— Э-э-э, — задерживает он в своих красивых руках мою, потеряв связь и опешив от моей выходки.
Да, вблизи он ничего. Такой весь при костюме, при терпком мужественном запахе, при горячих и нежных руках. Но не так чтобы «Ах!» и сердце вон.
«Или всё же «ах»? — смотрю я в его глаза цвета морской волны. Правда именно взгляд этих красивых глаз, обрамлённых густыми загнутыми ресницами мне и не нравится. Что-то есть в нём опасное, злое, колючее. Особенно когда он, так и не поцеловав мою руку, получает в ладонь свой наушник.
Или я всё это себе выдумала, зная, на что он способен?
— Ева, — подсказываю я.
— Значит, Ева, — хмыкает он. — Символично.
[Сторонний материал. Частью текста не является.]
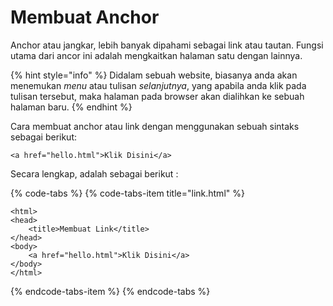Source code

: # Membuat Anchor

Anchor atau jangkar, lebih banyak dipahami sebagai link atau tautan. Fungsi utama dari ancor ini adalah mengkaitkan halaman satu dengan lainnya. 

{% hint style="info" %}
Didalam sebuah website, biasanya anda akan menemukan _menu_ atau tulisan _selanjutnya_, yang apabila anda klik pada tulisan tersebut, maka halaman pada browser akan dialihkan ke sebuah halaman baru.
{% endhint %}

Cara membuat anchor atau link dengan menggunakan sebuah sintaks sebagai berikut:

```text
<a href="hello.html">Klik Disini</a>
```

Secara lengkap, adalah sebagai berikut :

{% code-tabs %}
{% code-tabs-item title="link.html" %}
```markup
<html>
<head>
    <title>Membuat Link</title>
</head>
<body>
    <a href="hello.html">Klik Disini</a>
</body>
</html>
```
{% endcode-tabs-item %}
{% endcode-tabs %}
Добро пожаловать, Ева!
И второй раз хмыкает, когда, сказав приветственную речь, уже уходя, оборачивается на меня. Заинтересованно. И я бы сказала: довольно.
«Заметил? Вот и отлично!» — теперь хмыкаю я. Хотя первую Лоркину заповедь «Сначала присматриваться и ничем не выделяться» я уже нарушила.
А сразу после этого нас приглашают на завтрак.
В красивой столовой со шведским столом один из подручных оглашает для новеньких правила проживания. А я уясняю первые истины: здесь каждая сама за себя и готова на всё, но все из кожи вон лезут, чтобы в глазах Адама казаться лучше.
Ведь камеры снимают 24\7. И никто не знает, где они установлены. Ни задницу не почешешь, ни в носу не поковыряешься. Или скажем, уронишь с подноса сок, когда тебя «нечаянно» подтолкнут под локоть, а он там уже видел, уже поставил себе «минус», уже знает.
Правда, именно по напряжению и скованности в этом видео-пространстве, где не только Адам, тысячи его камер и сотни сотрудников, но и вся интернет-сеть наблюдает за тобой, и можно вычислить новеньких.
Старенькие как раз подталкивают друг друга локтями, что только что и сделала высокая темнокожая «модель», похожая на юную Тайру Бэнкс. Правда, далеко до того, как эта афроамериканка стала носить парики нового поколения Lace Wigs — тончайшую сетку с настоящими волосами, что приклеивается к коже головы. У нашей Тайры — жёсткие вьющиеся волосы торчат пружинами как у взорвавшегося матраса.
И видимо потому, что я видела, как она подтолкнула одну из девушек, что вместо завтрака теперь пошла переодевать платье, она и подсаживается ко мне.
— Привет! Я — Анита. Я тут седьмую неделю.
— Привет! А я Ева, приехала вчера, — представляемся мы как на встрече клуба анонимных алкоголиков.
— Как ощущения?
— Пока не очень, — пожимаю я плечами.
— Понимаю, камеры, — натянуто улыбается она. — Но это ничего, скоро привыкнешь, — берёт с моей тарелки ломтик жареной картошки и откусывает. — Здесь в столовой всего одна, — показывает она большим пальцем себе за спину, — поэтому не советую зевать и смотреть по сторонам, а то может показаться, что ты что-то не то увидела.
— Разве? Я ничего не видела, — пожимаю я плечами.
— Вот и правильно, — встаёт она и бросает откусанную картошку обратно на мою тарелку. — Не понимаю, как можно есть такую гадость.
— А я слышала Адаму нравятся девушки с хорошим аппетитом, — как раз замечаю я одну из участниц такой ужасающей худобы, что о её плечи можно уколоться, а локтями наделать дыр в столешнице.
— Не верь, — как бы невзначай толкает Анита мой стакан с соком, уходя.
«Вот сучка!» — подскакиваю я, спасаясь от растекающейся лужи.
— Анита, — сокрушённо качает головой худая девушка и, бросив свой поднос, помогает мне салфетками вытереть лужу. — Не обращай на неё внимания, — шепчет она. — Говорят, Адам отдаёт предпочтение таким диким кошечкам, опасным, царапучим. Вот она и старается. Не пойму только зачем пригласили меня. Наверно, для ассортимента, — пожимает острыми плечами и тяжело, обречённо вздыхает. — Он меня даже ни на одно личное свидание не пригласил. Я, кстати, Фэйт. Две недели на проекте.